Dwi Dini, salah satu Mahasiswa Komunikasi Penyiaran Islam (KPI) semester IV UIN SU memberikan tanggapannya. Persma sebagai akses dan penyambung lidah antara mahasiswa dengan pihak atasan kampus. “Ketika kami tidak bisa membuka suara, maka persma inilah yang akan menjadi penyampai informasi kepada pihak atasan kampus. Seharusnya pers mahasiswa didukung kuat karena persma itu penting sebagai penyampai informasi,” jelasnya.

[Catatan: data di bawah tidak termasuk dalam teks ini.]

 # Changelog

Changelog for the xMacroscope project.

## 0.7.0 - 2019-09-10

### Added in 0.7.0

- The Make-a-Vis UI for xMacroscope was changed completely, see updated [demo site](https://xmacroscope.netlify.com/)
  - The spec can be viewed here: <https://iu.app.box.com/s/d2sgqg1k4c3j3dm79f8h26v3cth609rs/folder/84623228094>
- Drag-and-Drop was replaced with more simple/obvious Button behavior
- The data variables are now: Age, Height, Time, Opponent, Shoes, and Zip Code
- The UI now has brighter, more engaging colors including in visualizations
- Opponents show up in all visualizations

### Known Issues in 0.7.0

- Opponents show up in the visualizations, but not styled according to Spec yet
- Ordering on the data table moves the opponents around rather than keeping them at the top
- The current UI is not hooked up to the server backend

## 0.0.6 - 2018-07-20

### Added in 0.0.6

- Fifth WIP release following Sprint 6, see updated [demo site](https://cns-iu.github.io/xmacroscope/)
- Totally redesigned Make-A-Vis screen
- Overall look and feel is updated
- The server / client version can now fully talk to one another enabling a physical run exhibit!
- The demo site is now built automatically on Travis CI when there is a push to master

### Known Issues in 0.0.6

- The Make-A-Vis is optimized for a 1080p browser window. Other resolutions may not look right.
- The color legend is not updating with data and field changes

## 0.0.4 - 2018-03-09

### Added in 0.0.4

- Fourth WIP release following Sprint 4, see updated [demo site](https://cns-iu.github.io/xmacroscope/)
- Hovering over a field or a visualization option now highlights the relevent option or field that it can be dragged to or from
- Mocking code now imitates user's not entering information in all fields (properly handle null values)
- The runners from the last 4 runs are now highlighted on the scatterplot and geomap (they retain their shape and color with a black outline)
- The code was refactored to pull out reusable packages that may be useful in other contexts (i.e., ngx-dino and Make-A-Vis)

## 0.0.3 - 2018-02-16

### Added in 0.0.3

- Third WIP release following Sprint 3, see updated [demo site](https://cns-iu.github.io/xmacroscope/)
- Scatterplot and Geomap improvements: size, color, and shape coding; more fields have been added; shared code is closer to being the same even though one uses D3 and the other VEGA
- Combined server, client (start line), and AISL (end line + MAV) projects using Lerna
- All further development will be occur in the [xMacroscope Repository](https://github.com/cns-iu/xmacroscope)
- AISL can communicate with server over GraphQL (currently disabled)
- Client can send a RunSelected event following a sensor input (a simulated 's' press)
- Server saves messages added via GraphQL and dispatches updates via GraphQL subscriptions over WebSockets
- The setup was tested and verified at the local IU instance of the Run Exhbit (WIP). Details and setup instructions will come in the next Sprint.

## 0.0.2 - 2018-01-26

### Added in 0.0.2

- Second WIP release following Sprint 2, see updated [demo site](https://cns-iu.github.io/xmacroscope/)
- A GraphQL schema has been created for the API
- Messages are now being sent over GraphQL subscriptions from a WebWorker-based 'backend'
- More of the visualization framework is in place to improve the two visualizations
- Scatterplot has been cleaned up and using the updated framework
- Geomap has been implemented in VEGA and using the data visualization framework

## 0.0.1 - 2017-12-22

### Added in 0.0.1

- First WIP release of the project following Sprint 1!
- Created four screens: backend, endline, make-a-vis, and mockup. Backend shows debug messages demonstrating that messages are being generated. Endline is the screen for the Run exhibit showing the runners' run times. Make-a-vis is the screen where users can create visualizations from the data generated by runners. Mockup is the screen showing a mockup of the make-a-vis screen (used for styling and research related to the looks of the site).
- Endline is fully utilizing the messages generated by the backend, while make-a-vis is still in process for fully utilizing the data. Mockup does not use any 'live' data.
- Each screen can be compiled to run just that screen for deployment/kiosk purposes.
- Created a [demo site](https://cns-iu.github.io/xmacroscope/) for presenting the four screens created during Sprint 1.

Dalam melaksanakan tugasnya, Persma Suara USU mendapatkan tekanan yang mencekik dari pihak internal di tengah tingginya semangat menegakkan keadilan dan kebenaran. Salah satu demisioner Persma Suara USU, Siti Annisa Fadhilah menjelaskan bahwa dirinya mengalami suka cita dalam memberikan informasi kepada mahasiswa, terkadang juga menghadapi tantangan seperti tekanan dari pihak universitas atau mahasiswa sendiri. Namun, mahasiswa terkadang menjadi penghambat utama yang lebih sering menekan Persma Suara USU.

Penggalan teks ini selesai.